══ Data to use
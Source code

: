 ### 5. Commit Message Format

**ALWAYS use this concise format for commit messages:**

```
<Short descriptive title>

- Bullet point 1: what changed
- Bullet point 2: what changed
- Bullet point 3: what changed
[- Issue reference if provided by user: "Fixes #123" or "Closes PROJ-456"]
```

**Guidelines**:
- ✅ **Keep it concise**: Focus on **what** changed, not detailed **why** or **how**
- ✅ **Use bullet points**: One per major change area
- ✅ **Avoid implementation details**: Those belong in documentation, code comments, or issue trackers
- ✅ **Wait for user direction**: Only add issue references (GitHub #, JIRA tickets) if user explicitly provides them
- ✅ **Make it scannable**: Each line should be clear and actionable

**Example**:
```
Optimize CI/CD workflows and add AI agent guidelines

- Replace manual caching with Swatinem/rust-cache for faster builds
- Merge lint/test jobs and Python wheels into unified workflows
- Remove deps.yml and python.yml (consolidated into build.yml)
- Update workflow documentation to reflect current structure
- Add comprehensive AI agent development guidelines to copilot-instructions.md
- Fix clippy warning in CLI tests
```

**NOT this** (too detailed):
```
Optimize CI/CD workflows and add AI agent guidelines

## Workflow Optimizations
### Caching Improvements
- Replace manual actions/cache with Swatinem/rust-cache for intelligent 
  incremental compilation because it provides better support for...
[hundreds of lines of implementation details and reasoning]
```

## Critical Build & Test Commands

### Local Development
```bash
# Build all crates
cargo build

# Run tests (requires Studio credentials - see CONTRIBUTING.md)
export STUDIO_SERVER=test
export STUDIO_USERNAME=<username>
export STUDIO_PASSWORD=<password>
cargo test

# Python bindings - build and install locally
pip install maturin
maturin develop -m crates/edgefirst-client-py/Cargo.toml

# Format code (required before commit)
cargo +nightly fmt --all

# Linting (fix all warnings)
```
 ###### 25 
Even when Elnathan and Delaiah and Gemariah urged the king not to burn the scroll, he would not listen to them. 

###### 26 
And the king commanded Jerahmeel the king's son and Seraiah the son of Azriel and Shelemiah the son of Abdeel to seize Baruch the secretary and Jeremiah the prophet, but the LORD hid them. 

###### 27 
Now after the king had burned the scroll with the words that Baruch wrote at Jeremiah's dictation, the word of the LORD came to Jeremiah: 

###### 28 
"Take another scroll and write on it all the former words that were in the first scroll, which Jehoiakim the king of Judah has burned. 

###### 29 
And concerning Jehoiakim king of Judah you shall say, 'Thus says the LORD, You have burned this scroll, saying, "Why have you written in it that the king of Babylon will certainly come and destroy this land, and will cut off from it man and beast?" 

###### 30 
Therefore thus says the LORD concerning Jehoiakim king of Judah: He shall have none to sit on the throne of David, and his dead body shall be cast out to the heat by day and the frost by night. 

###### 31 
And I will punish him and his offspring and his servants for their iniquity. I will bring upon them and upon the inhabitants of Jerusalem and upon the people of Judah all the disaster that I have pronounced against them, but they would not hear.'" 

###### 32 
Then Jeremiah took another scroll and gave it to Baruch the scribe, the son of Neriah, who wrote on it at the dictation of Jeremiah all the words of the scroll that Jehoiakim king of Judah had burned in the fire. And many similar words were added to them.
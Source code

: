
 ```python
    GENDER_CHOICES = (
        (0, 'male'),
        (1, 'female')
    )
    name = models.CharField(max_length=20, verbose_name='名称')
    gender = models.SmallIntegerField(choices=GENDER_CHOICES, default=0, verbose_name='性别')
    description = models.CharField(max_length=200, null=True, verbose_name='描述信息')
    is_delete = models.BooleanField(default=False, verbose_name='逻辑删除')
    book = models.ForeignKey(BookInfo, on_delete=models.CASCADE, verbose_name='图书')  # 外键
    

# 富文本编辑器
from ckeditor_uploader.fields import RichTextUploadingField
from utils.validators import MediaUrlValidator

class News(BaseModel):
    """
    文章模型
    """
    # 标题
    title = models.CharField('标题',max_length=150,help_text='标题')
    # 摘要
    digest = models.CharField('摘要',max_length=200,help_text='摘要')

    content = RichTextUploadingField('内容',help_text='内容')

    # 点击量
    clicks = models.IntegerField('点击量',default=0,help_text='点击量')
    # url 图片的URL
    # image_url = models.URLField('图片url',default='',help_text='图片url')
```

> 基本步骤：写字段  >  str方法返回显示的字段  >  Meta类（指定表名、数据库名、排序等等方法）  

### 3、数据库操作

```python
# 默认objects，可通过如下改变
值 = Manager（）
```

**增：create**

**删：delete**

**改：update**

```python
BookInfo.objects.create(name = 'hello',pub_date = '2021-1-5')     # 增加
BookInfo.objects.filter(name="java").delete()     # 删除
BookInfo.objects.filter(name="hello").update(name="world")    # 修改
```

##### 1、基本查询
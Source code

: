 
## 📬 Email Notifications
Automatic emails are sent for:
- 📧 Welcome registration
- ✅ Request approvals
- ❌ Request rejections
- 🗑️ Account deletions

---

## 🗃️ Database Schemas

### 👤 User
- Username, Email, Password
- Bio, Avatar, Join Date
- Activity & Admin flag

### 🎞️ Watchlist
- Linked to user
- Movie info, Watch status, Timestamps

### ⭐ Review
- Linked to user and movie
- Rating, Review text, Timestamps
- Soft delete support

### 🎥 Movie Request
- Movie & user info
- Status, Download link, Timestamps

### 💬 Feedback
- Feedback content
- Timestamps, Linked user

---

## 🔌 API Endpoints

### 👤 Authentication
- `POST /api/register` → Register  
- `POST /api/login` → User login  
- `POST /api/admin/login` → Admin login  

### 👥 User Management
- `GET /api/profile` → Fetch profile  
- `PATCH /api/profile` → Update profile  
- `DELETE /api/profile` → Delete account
════
**Your assignment:** The answer should be one number: how many lines in the listing above contain "RichTextUploadingField".

**Your response:** 2